2

This part of code works fine and builds the dictionary fine.

#!/usr/bin/env python
#-*- coding: utf-8 -*-

import collections
from operator import itemgetter

S_eng = "Hindi constitutional form in India first"
S_hindi = "हिन्दी संवैधानिक रूप से भारत की प्रथम "
word_count = collections.defaultdict( dict )

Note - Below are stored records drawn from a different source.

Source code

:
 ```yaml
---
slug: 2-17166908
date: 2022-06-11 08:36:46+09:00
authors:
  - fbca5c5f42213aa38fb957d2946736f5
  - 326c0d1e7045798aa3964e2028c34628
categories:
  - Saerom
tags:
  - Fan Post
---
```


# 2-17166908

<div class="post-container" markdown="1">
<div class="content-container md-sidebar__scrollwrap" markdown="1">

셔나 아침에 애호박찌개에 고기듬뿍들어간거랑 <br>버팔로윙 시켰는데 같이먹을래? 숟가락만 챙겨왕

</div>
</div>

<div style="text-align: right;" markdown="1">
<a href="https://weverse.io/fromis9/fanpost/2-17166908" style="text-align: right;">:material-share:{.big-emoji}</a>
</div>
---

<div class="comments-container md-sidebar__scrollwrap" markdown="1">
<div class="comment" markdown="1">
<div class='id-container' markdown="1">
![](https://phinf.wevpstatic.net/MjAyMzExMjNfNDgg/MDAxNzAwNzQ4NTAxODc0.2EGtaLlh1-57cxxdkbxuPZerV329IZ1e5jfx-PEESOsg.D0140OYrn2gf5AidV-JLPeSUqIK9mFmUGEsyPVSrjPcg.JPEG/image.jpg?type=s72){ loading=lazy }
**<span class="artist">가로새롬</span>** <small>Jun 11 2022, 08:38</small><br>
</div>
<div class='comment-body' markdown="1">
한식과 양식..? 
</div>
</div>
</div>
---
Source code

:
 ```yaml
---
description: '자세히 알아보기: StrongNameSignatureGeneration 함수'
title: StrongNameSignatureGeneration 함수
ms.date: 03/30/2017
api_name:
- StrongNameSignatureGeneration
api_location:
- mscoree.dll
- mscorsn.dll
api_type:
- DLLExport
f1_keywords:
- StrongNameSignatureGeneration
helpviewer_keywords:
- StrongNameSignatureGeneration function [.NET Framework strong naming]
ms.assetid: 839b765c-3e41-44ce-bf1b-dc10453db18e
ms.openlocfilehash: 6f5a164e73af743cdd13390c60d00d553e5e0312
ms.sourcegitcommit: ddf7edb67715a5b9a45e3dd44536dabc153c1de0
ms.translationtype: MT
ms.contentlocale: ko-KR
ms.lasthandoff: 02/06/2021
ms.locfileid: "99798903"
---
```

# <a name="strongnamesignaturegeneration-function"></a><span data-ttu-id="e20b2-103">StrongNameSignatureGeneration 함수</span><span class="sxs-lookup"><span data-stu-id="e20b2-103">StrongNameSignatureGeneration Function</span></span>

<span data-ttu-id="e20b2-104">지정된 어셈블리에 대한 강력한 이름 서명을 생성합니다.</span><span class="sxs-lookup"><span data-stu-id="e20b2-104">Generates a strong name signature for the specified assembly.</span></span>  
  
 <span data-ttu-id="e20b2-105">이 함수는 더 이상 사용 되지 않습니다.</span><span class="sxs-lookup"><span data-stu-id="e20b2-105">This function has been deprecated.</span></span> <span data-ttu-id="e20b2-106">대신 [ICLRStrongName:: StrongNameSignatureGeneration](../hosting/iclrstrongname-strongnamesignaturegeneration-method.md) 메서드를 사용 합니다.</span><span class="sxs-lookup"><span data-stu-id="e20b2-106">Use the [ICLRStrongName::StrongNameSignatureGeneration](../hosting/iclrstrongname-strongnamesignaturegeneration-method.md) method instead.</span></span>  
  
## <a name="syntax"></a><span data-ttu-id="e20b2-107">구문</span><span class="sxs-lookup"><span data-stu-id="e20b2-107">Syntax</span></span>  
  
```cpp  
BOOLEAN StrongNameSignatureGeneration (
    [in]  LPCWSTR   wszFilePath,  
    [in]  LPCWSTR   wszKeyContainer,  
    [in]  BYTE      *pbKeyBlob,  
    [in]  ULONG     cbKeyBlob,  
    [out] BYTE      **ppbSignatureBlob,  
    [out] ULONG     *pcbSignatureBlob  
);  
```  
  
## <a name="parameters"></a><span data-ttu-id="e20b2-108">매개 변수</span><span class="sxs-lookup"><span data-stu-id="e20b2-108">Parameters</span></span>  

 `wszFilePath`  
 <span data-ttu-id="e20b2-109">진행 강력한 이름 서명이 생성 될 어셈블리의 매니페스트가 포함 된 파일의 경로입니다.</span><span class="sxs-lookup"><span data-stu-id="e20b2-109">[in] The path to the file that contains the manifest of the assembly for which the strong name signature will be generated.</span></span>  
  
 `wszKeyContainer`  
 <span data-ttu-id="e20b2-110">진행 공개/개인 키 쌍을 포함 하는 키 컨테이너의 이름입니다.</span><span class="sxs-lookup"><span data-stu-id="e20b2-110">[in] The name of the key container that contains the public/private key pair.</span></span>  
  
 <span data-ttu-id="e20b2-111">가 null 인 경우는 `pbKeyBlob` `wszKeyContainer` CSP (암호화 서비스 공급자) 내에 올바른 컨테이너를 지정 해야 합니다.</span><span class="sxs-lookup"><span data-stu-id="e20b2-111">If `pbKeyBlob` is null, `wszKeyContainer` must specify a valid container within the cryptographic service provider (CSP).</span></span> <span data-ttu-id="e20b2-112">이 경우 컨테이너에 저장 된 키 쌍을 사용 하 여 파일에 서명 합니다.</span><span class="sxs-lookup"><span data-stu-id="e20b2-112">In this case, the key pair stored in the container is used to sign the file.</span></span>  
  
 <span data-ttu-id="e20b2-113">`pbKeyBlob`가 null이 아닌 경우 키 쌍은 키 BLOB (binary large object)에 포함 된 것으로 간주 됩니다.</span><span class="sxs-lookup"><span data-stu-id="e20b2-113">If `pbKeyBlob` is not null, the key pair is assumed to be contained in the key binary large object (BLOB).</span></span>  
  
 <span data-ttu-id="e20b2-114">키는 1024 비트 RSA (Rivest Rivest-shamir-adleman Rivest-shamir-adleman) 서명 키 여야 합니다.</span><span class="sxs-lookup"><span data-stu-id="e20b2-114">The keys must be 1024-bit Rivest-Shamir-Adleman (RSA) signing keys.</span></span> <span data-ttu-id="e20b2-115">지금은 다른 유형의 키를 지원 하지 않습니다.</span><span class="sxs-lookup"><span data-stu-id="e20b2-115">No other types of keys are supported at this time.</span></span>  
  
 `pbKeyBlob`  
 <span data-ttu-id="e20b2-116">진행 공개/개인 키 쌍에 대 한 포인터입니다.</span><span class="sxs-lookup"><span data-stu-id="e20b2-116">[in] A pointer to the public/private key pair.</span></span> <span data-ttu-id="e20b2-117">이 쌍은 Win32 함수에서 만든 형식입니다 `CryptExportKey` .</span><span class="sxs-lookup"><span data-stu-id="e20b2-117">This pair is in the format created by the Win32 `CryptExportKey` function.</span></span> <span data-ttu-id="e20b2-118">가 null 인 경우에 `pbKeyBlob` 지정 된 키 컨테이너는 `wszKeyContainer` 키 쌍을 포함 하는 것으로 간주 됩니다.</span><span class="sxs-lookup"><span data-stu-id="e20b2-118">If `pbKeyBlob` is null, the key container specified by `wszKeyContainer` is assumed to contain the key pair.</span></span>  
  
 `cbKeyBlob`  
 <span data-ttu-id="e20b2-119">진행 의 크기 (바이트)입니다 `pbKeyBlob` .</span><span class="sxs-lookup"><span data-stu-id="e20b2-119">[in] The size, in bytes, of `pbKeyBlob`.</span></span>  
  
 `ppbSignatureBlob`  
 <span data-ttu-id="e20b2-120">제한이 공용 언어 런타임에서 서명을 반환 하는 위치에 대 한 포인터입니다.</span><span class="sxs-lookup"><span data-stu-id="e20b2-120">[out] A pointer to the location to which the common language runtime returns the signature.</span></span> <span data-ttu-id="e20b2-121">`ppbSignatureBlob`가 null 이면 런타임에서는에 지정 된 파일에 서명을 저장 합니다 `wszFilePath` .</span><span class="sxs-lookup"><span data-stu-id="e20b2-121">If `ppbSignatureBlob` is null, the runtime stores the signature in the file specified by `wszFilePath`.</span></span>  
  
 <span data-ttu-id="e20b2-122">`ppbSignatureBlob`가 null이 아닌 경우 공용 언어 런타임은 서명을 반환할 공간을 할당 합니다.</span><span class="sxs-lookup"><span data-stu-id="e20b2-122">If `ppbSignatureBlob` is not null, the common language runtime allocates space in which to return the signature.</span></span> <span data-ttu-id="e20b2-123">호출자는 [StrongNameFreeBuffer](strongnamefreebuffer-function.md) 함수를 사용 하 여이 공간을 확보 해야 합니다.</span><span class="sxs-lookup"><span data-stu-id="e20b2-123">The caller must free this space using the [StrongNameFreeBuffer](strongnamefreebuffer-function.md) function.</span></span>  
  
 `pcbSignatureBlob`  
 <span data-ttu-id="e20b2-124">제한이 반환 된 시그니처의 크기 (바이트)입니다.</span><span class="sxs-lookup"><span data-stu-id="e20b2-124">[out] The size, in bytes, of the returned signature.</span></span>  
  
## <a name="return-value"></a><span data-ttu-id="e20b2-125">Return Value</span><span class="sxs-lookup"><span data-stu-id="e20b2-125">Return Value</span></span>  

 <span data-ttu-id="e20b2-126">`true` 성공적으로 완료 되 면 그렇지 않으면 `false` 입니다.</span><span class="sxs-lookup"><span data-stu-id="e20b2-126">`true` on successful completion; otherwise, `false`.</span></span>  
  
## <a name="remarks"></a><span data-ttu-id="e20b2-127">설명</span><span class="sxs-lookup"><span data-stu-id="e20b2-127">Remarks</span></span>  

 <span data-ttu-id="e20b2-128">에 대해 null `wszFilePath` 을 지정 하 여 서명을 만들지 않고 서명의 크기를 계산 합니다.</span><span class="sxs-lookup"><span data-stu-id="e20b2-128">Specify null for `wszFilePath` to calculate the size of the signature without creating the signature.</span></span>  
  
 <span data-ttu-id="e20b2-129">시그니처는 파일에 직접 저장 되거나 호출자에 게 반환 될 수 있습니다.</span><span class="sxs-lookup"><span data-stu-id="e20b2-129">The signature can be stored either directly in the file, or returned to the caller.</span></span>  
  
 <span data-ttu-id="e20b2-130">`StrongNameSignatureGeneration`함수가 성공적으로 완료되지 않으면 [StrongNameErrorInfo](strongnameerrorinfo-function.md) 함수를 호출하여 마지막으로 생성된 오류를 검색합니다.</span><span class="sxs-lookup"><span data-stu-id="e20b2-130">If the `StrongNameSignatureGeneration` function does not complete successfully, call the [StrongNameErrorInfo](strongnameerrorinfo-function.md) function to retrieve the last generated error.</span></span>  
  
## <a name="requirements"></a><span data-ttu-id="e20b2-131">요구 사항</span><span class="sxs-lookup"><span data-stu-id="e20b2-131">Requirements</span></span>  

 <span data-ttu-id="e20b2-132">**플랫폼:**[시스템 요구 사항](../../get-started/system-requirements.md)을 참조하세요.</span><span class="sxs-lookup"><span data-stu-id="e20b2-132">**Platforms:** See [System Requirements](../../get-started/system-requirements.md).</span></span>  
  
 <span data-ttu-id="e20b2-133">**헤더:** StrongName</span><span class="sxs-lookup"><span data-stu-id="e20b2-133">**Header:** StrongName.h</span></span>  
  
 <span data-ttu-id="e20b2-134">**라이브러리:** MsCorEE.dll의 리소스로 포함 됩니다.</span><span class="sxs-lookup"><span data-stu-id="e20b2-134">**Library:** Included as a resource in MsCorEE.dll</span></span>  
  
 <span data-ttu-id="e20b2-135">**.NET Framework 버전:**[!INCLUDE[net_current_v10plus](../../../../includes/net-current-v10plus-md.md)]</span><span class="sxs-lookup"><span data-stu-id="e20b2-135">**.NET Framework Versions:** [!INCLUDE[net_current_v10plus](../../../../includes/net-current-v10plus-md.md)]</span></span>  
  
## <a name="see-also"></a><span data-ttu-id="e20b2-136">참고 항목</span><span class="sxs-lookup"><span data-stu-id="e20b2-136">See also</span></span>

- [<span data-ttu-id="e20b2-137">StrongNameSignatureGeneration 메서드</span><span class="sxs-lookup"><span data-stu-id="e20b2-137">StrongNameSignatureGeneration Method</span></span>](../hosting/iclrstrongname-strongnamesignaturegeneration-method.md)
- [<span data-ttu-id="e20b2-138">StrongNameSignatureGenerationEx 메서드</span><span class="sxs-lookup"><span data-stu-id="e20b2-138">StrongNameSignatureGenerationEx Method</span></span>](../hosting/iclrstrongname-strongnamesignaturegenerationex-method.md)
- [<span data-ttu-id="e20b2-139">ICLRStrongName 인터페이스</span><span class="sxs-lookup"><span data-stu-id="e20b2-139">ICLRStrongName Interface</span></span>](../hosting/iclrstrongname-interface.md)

for st in S_eng .split(" "):
    for st_1 in S_hindi.split(" "):
        print type(st), type(st_1)
        word_count[st][st_1] = 1

print word_count

But when I try to read a file having English and Hindi sentences and trying to create a dictionary the below happens

#!/usr/bin/env python
#-*- coding: utf-8 -*-

P = defaultdict(dict)
i = "your"
j = "अपने" 

if(P[i][j] >= 0):
    P[i][j] += 1

else:
    P[i][j] = 0

print P

This gives error as:

Traceback (most recent call last):
  File "lerxical_probab.py", line 31, in <module>
    if(P[i][j] >= 0):
KeyError: '\xe0\xa4\x85\xe0\xa4\xaa\xe0\xa4\xa8\xe0\xa5\x87'

I checked the types of i and j too both are 'str' only. Can someone please help in this matter?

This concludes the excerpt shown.